More than 200 nurses in New Providence and Grand Bahama staged industrial action after Prime Minister Hubert Ingraham announced that the government could not afford to provide them with their much-promised health care insurance benefits.
Ms. Hamilton says the government has still not presented nurses with a "decent offer" that would substitute their insurance benefit.
"I also heard talk about some terminations, but I do not think the government will carry out with such action. Despite what people may say, I believe the government will do what is right because nurses are still unhappy," Ms.
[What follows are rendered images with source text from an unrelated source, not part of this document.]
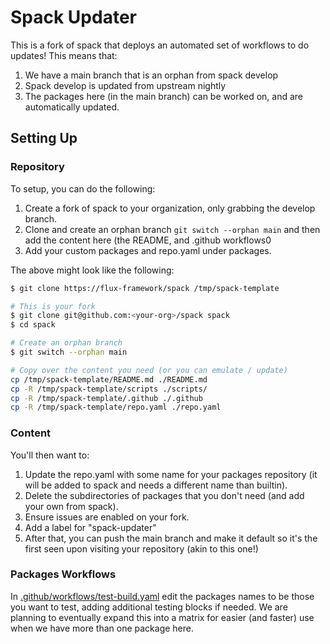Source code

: # Spack Updater

This is a fork of spack that deploys an automated set of workflows to do updates!
This means that:

1. We have a main branch that is an orphan from spack develop
2. Spack develop is updated from upstream nightly
3. The packages here (in the main branch) can be worked on, and are automatically updated.

## Setting Up

### Repository

To setup, you can do the following:

1. Create a fork of spack to your organization, only grabbing the develop branch.
2. Clone and create an orphan branch `git switch --orphan main` and then add the content here (the README, and .github workflows0
3. Add your custom packages and repo.yaml under packages.

The above might look like the following:

```bash
$ git clone https://flux-framework/spack /tmp/spack-template

# This is your fork
$ git clone git@github.com:<your-org>/spack spack
$ cd spack

# Create an orphan branch
$ git switch --orphan main

# Copy over the content you need (or you can emulate / update)
cp /tmp/spack-template/README.md ./README.md
cp -R /tmp/spack-template/scripts ./scripts/
cp -R /tmp/spack-template/.github ./.github
cp -R /tmp/spack-template/repo.yaml ./repo.yaml
```

### Content

You'll then want to:

1. Update the repo.yaml with some name for your packages repository (it will
be added to spack and needs a different name than builtin).
2. Delete the subdirectories of packages that you don't need (and add your own from spack). 
3. Ensure issues are enabled on your fork.
4. Add a label for "spack-updater"
5. After that, you can push the main branch and make it default so it's the first seen upon visiting your repository (akin to this one!)

### Packages Workflows

In [.github/workflows/test-build.yaml](.github/workflows/test-build.yaml) edit the packages names
to be those you want to test, adding additional testing blocks if needed. We are planning to eventually
expand this into a matrix for easier (and faster) use when we have more than one package here.
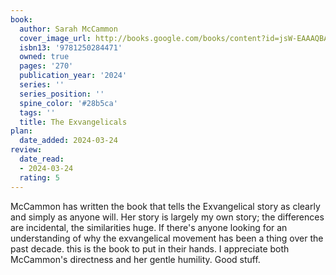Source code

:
 ```yaml
---
book:
  author: Sarah McCammon
  cover_image_url: http://books.google.com/books/content?id=jsW-EAAAQBAJ&printsec=frontcover&img=1&zoom=1&source=gbs_api
  isbn13: '9781250284471'
  owned: true
  pages: '270'
  publication_year: '2024'
  series: ''
  series_position: ''
  spine_color: '#28b5ca'
  tags: ''
  title: The Exvangelicals
plan:
  date_added: 2024-03-24
review:
  date_read:
  - 2024-03-24
  rating: 5
---
```

McCammon has written the book that tells the Exvangelical story as clearly and simply as anyone will. Her story is largely my own story; the differences are incidental, the similarities huge. If there's anyone looking for an understanding of why the exvangelical movement has been a thing over the past decade. this is the book to put in their hands. I appreciate both McCammon's directness and her gentle humility. Good stuff.
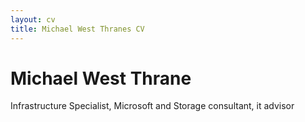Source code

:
 ```yaml
---
layout: cv
title: Michael West Thranes CV
---
```


# Michael West Thrane
Infrastructure Specialist, Microsoft and Storage consultant, it advisor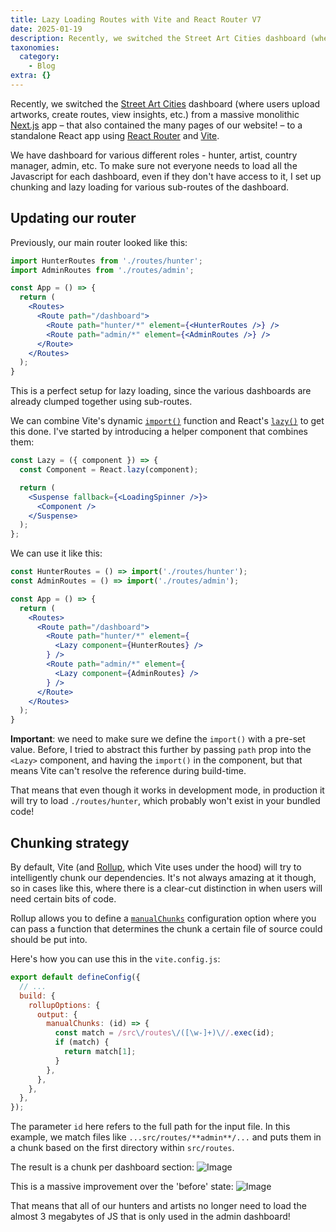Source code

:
 ```yaml
---
title: Lazy Loading Routes with Vite and React Router V7
date: 2025-01-19
description: Recently, we switched the Street Art Cities dashboard (where users upload artworks, create routes, view insights, etc.) from a massive monolithic...
taxonomies:
  category:
    - Blog
extra: {}
---
```



Recently, we switched the [Street Art Cities](https://streetartcities.com) dashboard (where users upload artworks, create routes, view insights, etc.) from a massive monolithic [Next.js](https://nextjs.org/) app – that also contained the many pages of our website! – to a standalone React app using [React Router](https://reactrouter.com/) and [Vite](https://vite.dev/).

We have dashboard for various different roles - hunter, artist, country manager, admin, etc. To make sure not everyone needs to load all the Javascript for each dashboard, even if they don't have access to it, I set up chunking and lazy loading for various sub-routes of the dashboard.

## Updating our router
Previously, our main router looked like this:

```jsx
import HunterRoutes from './routes/hunter';
import AdminRoutes from './routes/admin';

const App = () => {
  return (
    <Routes>
      <Route path="/dashboard">
        <Route path="hunter/*" element={<HunterRoutes />} />
        <Route path="admin/*" element={<AdminRoutes />} />
      </Route>
    </Routes>
  );
}
```

This is a perfect setup for lazy loading, since the various dashboards are already clumped together using sub-routes.

We can combine Vite's dynamic [`import()`](https://vite.dev/guide/features.html#dynamic-import) function and React's [`lazy()`](https://react.dev/reference/react/lazy) to get this done. I've started by introducing a helper component that combines them:

```jsx
const Lazy = ({ component }) => {
  const Component = React.lazy(component);

  return (
    <Suspense fallback={<LoadingSpinner />}>
      <Component />
    </Suspense>
  );
};
```

We can use it like this:

```jsx
const HunterRoutes = () => import('./routes/hunter');
const AdminRoutes = () => import('./routes/admin');

const App = () => {
  return (
    <Routes>
      <Route path="/dashboard">
        <Route path="hunter/*" element={
	      <Lazy component={HunterRoutes} />
	    } />
	    <Route path="admin/*" element={
	      <Lazy component={AdminRoutes} />
	    } />
      </Route>
    </Routes>
  );
}
```

**Important**: we need to make sure we define the `import()` with a pre-set value. Before, I tried to abstract this further by passing `path` prop into the `<Lazy>` component, and having the `import()` in the component, but that means Vite can't resolve the reference during build-time.

That means that even though it works in development mode, in production it will try to load `./routes/hunter`, which probably won't exist in your bundled code!

## Chunking strategy
By default, Vite (and [Rollup](https://rollupjs.org/), which Vite uses under the hood) will try to intelligently chunk our dependencies. It's not always amazing at it though, so in cases like this, where there is a clear-cut distinction in when users will need certain bits of code.

Rollup allows you to define a [`manualChunks`](https://rollupjs.org/configuration-options/#output-manualchunks) configuration option where you can pass a function that determines the chunk a certain file of source could should be put into.

Here's how you can use this in the `vite.config.js`:

```js
export default defineConfig({
  // ...
  build: {
    rollupOptions: {
      output: {
        manualChunks: (id) => {
          const match = /src\/routes\/([\w-]+)\//.exec(id);
          if (match) {
            return match[1];
          }
        },
      },
    },
  },
});
```

The parameter `id` here refers to the full path for the input file. In this example, we match files like `...src/routes/**admin**/...` and puts them in a chunk based on the first directory within `src/routes`.

The result is a chunk per dashboard section:
<img src="https://mirri.link/BUcRgnJ" alt="Image" />

This is a massive improvement over the 'before' state:
<img src="https://mirri.link/qjnmKor" alt="Image" />

That means that all of our hunters and artists no longer need to load the almost 3 megabytes of JS that is only used in the admin dashboard!

<style>a[href="#internal-link"] { color: #9b9b9b; text-decoration: none !important; }</style>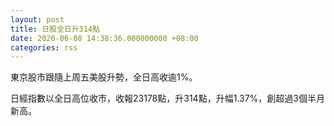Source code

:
 ```yaml
---
layout: post
title: 日股全日升314點
date: 2020-06-08 14:38:36.000000000 +08:00
categories: rss
---
```


東京股市跟隨上周五美股升勢，全日高收逾1%。

日經指數以全日高位收市，收報23178點，升314點，升幅1.37%，創超過3個半月新高。
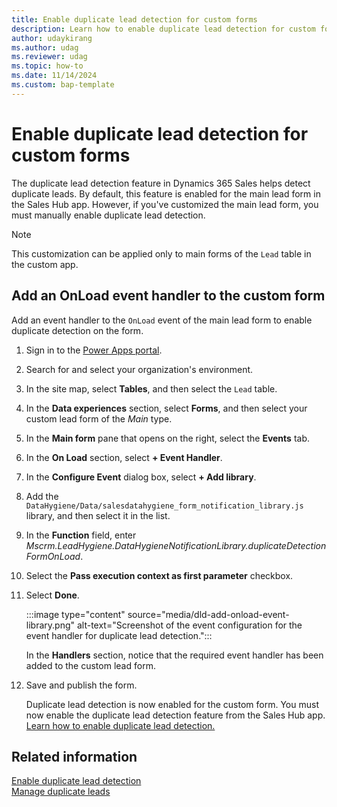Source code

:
 ```yaml
---
title: Enable duplicate lead detection for custom forms
description: Learn how to enable duplicate lead detection for custom forms in Dynamics 365 Sales.
author: udaykirang
ms.author: udag
ms.reviewer: udag
ms.topic: how-to
ms.date: 11/14/2024
ms.custom: bap-template 
---
```


# Enable duplicate lead detection for custom forms

The duplicate lead detection feature in Dynamics 365 Sales helps detect duplicate leads. By default, this feature is enabled for the main lead form in the Sales Hub app. However, if you've customized the main lead form, you must manually enable duplicate lead detection.

> [!NOTE]
> This customization can be applied only to main forms of the `Lead` table in the custom app.

## Add an OnLoad event handler to the custom form

Add an event handler to the `OnLoad` event of the main lead form to enable duplicate detection on the form.

1. Sign in to the [Power Apps portal](https://make.powerapps.com/).
1. Search for and select your organization's environment. 
1. In the site map, select **Tables**, and then select the `Lead` table.
1. In the **Data experiences** section, select **Forms**, and then select your custom lead form of the *Main* type.
1. In the **Main form** pane that opens on the right, select the **Events** tab.
1. In the **On Load** section, select **+ Event Handler**.
1. In the **Configure Event** dialog box, select **+ Add library**.
1. Add the `DataHygiene/Data/salesdatahygiene_form_notification_library.js` library, and then select it in the list.
1. In the **Function** field, enter *Mscrm.LeadHygiene.DataHygieneNotificationLibrary.duplicateDetectionFormOnLoad*.
1. Select the **Pass execution context as first parameter** checkbox.
1. Select **Done**.

    :::image type="content" source="media/dld-add-onload-event-library.png" alt-text="Screenshot of the event configuration for the event handler for duplicate lead detection.":::

    In the **Handlers** section, notice that the required event handler has been added to the custom lead form.
    

1. Save and publish the form.

    Duplicate lead detection is now enabled for the custom form. You must now enable the duplicate lead detection feature from the Sales Hub app. [Learn how to enable duplicate lead detection.](enable-duplicate-lead-detection.md)

## Related information

[Enable duplicate lead detection](enable-duplicate-lead-detection.md)  
[Manage duplicate leads](manage-duplicate-leads.md)
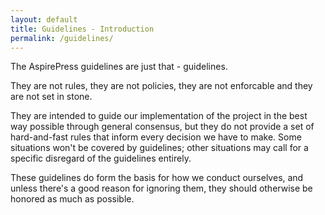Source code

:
 ```yaml
---
layout: default
title: Guidelines - Introduction
permalink: /guidelines/
---
```


The AspirePress guidelines are just that - guidelines.

They are not rules, they are not policies, they are not enforcable and they are not set in stone.

They are intended to guide our implementation of the project in the best way possible through general consensus, but
they do not provide a set of hard-and-fast rules that inform every decision we have to make. Some situations won't be
covered by guidelines; other situations may call for a specific disregard of the guidelines entirely.

These guidelines do form the basis for how we conduct ourselves, and unless there's a good reason for ignoring them,
they should otherwise be honored as much as possible.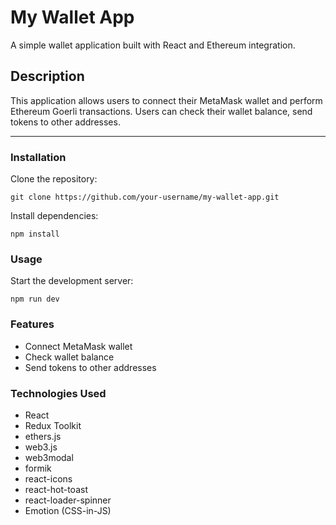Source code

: # My Wallet App

A simple wallet application built with React and Ethereum integration.

## Description

This application allows users to connect their MetaMask wallet and perform Ethereum Goerli transactions. Users can check their wallet balance, send tokens to other addresses.

---

### Installation

Clone the repository:

```
git clone https://github.com/your-username/my-wallet-app.git
```

Install dependencies:

```
npm install
```

### Usage

Start the development server:

```
npm run dev
```

### Features

- Connect MetaMask wallet
- Check wallet balance
- Send tokens to other addresses

### Technologies Used

- React
- Redux Toolkit
- ethers.js
- web3.js
- web3modal
- formik
- react-icons
- react-hot-toast
- react-loader-spinner
- Emotion (CSS-in-JS)
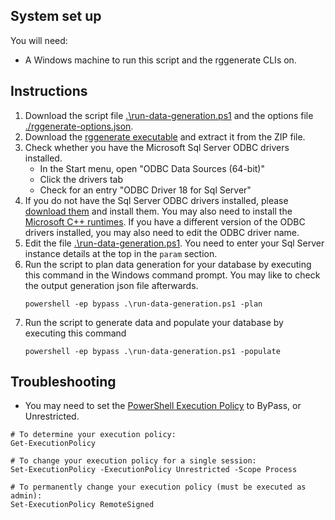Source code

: ## System set up
You will need:
- A Windows machine to run this script and the rggenerate CLIs on.

## Instructions
1. Download the script file [.\run-data-generation.ps1](run-data-generation.ps1) and the options file [./rggenerate-options.json](rggenerate-options.json).
1. Download the [rggenerate executable](https://download.red-gate.com/EAP/RGGenerateWin64.zip) and extract it from the ZIP file.
1. Check whether you have the Microsoft Sql Server ODBC drivers installed.
   - In the Start menu, open "ODBC Data Sources (64-bit)"
   - Click the drivers tab
   - Check for an entry "ODBC Driver 18 for Sql Server"
1. If you do not have the Sql Server ODBC drivers installed, please [download them](https://learn.microsoft.com/en-us/sql/connect/odbc/download-odbc-driver-for-sql-server?view=sql-server-ver16) and install them. You may also need to install the [Microsoft C++ runtimes](https://aka.ms/vs/15/release/vc_redist.x64.exe). If you have a different version of the ODBC drivers installed, you may also need to edit the ODBC driver name.
1. Edit the file [.\run-data-generation.ps1](run-data-generation.ps1). You need to enter your Sql Server instance details at the top in the `param` section.
1. Run the script to plan data generation for your database by executing this command in the Windows command prompt. You may like to check the output generation json file afterwards.
   ```
   powershell -ep bypass .\run-data-generation.ps1 -plan
   ```
1. Run the script to generate data and populate your database by executing this command
   ```
   powershell -ep bypass .\run-data-generation.ps1 -populate
   ```

## Troubleshooting
- You may need to set the [PowerShell Execution Policy](https://learn.microsoft.com/en-us/powershell/module/microsoft.powershell.core/about/about_execution_policies?view=powershell-7.4) to ByPass, or Unrestricted.

```
# To determine your execution policy:
Get-ExecutionPolicy

# To change your execution policy for a single session:
Set-ExecutionPolicy -ExecutionPolicy Unrestricted -Scope Process

# To permanently change your execution policy (must be executed as admin):
Set-ExecutionPolicy RemoteSigned
```

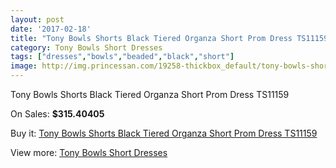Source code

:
 ```yaml
---
layout: post
date: '2017-02-18'
title: "Tony Bowls Shorts Black Tiered Organza Short Prom Dress TS11159"
category: Tony Bowls Short Dresses
tags: ["dresses","bowls","beaded","black","short"]
image: http://img.princessan.com/19258-thickbox_default/tony-bowls-shorts-black-tiered-organza-short-prom-dress-ts11159.jpg
---
```

Tony Bowls Shorts Black Tiered Organza Short Prom Dress TS11159

On Sales: **$315.40405**
<a href="https://www.princessan.com/en/tony-bowls-short-dresses/8683-tony-bowls-shorts-black-tiered-organza-short-prom-dress-ts11159.html"><amp-img layout="responsive" width="600" height="600" src="//img.princessan.com/19258-thickbox_default/tony-bowls-shorts-black-tiered-organza-short-prom-dress-ts11159.jpg" alt="Tony Bowls Shorts Black Tiered Organza Short Prom Dress TS11159 0" /></a>
<a href="https://www.princessan.com/en/tony-bowls-short-dresses/8683-tony-bowls-shorts-black-tiered-organza-short-prom-dress-ts11159.html"><amp-img layout="responsive" width="600" height="600" src="//img.princessan.com/19261-thickbox_default/tony-bowls-shorts-black-tiered-organza-short-prom-dress-ts11159.jpg" alt="Tony Bowls Shorts Black Tiered Organza Short Prom Dress TS11159 1" /></a>
<a href="https://www.princessan.com/en/tony-bowls-short-dresses/8683-tony-bowls-shorts-black-tiered-organza-short-prom-dress-ts11159.html"><amp-img layout="responsive" width="600" height="600" src="//img.princessan.com/19260-thickbox_default/tony-bowls-shorts-black-tiered-organza-short-prom-dress-ts11159.jpg" alt="Tony Bowls Shorts Black Tiered Organza Short Prom Dress TS11159 2" /></a>
<a href="https://www.princessan.com/en/tony-bowls-short-dresses/8683-tony-bowls-shorts-black-tiered-organza-short-prom-dress-ts11159.html"><amp-img layout="responsive" width="600" height="600" src="//img.princessan.com/19259-thickbox_default/tony-bowls-shorts-black-tiered-organza-short-prom-dress-ts11159.jpg" alt="Tony Bowls Shorts Black Tiered Organza Short Prom Dress TS11159 3" /></a>

Buy it: [Tony Bowls Shorts Black Tiered Organza Short Prom Dress TS11159](https://www.princessan.com/en/tony-bowls-short-dresses/8683-tony-bowls-shorts-black-tiered-organza-short-prom-dress-ts11159.html "Tony Bowls Shorts Black Tiered Organza Short Prom Dress TS11159")

View more: [Tony Bowls Short Dresses](https://www.princessan.com/en/70-tony-bowls-short-dresses "Tony Bowls Short Dresses")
Hamilton said in an interview with the Bahama Journal on Tuesday.
"Nothing much (as far as negotiations are concerned) has happened simply because we are taking the matter to court, but I believe and I hope that the government will do its best to protect us as essential workers."
The last time government officials met with officials from the BNU was on June 23.
Ms. Hamilton explained that the offer, which the government presented to the union, was not an offer at all.
"What the minister brought to us was regular national insurance assistance," she said.
"[We did not reject the offer, the offer was] something that is [given to] every civil servant in the country. Let me put it this way though, if you are in a position where the government will honour everybody’s agreement except yours and the government denies what is rightfully yours, would you be happy?"
Minister of Health, Dr. Hubert Minnis told the Bahama Journal shortly after the June 23 meeting that the government initially had an agreement with the nurses that the health benefit increase would be deferred and would come into effect in July 2010.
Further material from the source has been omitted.